Strengths and limitations
This prospective, longitudinal study evaluated two of the largest PFP cohorts to date. While the proportion of responders to the 5–8-year follow-up was small (approximately 20%), the finding that baseline, 3-month and 12-month characteristics did not differ largely between responders and non-responders reduces the likelihood of responder bias. We observed a significantly greater proportion of women in the long-term follow-up (75%) than the non-responders (56%), a phenomenon common in epidemiological studies. We therefore included sex in the multivariate analyses. However, due to the high percentage of loss to follow-up, the results of the present study should be interpreted with caution as we analysed the results based on complete case analysis, which could introduce bias.49
Despite the smaller sample size, prognostic factors identified for 1-year outcomes7 (duration of PFP, worse AKPS score) remain significant predictors of outcome at 5–8 years, increasing confidence in our findings. However, the smaller sample size at 5–8 years (n=60) limited the number of potential predictor variables that could be included in the multivariate regression analyses. For this reason, we included the same prognostic factors that were found in the 12-month follow-up study.7 The relatively small adjusted R2 values observed indicate that other factors are important in determining PFP prognosis. Factors such as coping strategies and pain sensitivity have been suggested as possible prognostic factors in other musculoskeletal diseases, and are worth investigating in future PFP prognostic studies.50–52
Summary and conclusions
A substantial proportion of young adults with PFP who responded at follow-up still report notable symptoms after 5–8 years, despite initially receiving treatment and education. This supports previous findings that PFP is not a self-limiting condition, and suggests that efficacious interventions may be required on an ongoing basis to maximise longer term outcomes. The majority of participants did not have signs of radiographic knee OA at 5–8-year follow-up. Longer duration of pain and worse symptoms and function, measured at baseline, remain predictors of poor PFP prognosis up to 8 years later. Education of health practitioners and the general public is recommended, to change the long-held belief that PFP is self-limiting and to improve treatment outcomes.53 ,54
What are the new findings?
A substantial proportion (>50%) of people with patellofemoral pain (PFP) who responded at follow-up still have notable symptoms 5–8 years after a 6-week programme of treatment and education.

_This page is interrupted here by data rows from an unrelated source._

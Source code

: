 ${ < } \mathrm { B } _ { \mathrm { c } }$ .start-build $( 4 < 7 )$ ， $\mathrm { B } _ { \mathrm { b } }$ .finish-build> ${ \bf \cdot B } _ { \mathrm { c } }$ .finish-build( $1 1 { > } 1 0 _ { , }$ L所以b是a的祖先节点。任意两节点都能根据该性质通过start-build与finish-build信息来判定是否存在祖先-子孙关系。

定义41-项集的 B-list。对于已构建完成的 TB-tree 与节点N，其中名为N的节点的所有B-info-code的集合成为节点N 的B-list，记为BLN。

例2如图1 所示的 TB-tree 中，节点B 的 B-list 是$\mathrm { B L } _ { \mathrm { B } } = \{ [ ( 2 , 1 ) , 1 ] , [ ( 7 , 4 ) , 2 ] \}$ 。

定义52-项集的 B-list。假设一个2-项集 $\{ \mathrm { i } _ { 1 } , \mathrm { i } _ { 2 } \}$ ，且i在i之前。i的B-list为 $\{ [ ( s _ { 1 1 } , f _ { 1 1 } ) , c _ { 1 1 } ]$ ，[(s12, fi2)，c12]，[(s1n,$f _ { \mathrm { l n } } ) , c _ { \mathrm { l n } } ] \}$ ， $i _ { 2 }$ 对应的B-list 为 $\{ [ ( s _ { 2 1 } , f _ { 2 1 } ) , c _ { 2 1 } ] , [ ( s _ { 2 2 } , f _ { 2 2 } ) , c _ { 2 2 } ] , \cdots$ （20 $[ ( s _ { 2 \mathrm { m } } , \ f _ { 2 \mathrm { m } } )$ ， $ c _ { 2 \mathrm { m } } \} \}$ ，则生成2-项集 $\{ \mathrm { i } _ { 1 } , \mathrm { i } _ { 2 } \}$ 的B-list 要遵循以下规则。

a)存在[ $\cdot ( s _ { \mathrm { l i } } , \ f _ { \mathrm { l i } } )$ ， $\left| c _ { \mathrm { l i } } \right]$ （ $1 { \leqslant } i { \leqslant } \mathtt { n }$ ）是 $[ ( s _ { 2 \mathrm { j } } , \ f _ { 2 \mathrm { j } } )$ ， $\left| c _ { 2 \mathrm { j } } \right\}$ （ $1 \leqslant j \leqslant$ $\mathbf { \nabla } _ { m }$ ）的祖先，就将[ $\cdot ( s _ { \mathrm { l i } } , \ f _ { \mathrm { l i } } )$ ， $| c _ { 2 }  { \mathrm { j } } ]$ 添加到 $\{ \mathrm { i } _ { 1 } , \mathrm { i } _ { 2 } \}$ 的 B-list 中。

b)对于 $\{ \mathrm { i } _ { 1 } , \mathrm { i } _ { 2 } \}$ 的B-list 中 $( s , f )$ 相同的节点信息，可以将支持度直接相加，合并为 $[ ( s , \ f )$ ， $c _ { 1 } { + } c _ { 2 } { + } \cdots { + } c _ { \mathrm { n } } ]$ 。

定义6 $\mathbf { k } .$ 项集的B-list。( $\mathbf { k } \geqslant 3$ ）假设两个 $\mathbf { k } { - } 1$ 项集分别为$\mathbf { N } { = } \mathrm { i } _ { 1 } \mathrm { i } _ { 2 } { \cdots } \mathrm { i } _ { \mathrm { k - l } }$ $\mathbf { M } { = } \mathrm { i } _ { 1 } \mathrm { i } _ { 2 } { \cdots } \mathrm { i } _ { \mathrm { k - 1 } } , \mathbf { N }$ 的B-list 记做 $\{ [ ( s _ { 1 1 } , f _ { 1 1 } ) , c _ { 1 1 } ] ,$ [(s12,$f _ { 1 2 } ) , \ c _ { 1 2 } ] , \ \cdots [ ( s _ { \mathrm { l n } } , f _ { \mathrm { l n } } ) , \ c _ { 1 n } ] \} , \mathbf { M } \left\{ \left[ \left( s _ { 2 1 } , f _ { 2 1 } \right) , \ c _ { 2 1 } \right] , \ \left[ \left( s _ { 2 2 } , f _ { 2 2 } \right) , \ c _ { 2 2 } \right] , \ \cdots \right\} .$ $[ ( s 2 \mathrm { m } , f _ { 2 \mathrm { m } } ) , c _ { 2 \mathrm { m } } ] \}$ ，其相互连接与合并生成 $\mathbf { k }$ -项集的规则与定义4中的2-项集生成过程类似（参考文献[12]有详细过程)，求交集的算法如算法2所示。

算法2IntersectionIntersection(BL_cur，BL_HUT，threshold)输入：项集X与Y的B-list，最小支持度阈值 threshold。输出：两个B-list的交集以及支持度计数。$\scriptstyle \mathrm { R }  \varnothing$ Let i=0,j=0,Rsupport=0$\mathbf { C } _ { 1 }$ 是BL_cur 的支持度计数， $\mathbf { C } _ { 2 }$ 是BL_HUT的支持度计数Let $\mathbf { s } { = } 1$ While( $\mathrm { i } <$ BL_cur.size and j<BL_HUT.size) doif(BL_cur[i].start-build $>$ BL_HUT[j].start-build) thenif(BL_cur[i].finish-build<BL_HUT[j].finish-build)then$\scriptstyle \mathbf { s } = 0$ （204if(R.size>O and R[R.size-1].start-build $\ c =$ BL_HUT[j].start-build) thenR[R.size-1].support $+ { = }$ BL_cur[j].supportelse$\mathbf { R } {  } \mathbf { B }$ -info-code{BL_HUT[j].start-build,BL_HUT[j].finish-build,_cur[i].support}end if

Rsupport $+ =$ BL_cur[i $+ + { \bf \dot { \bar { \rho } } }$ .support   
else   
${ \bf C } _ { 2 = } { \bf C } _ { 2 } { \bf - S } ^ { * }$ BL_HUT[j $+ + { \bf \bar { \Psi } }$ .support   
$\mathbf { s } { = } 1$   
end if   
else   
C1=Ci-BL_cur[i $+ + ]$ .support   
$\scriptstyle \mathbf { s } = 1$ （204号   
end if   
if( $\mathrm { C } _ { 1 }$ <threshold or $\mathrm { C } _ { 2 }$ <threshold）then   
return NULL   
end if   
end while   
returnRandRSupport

The large majority of people with PFP at follow-up did not have signs of radiographic knee osteoarthritis, which does not support the proposition that long-term PFP is associated with structural patellofemoral osteoarthritis changes in younger adults.
How might it impact on clinical practice in the near future?
Medical professionals need to educate patients that PFP is not always self-limiting, especially those with long PFP duration (>12 months) and worse symptoms and function.
The authors thank Femke Wagner for scoring the knee radiographs.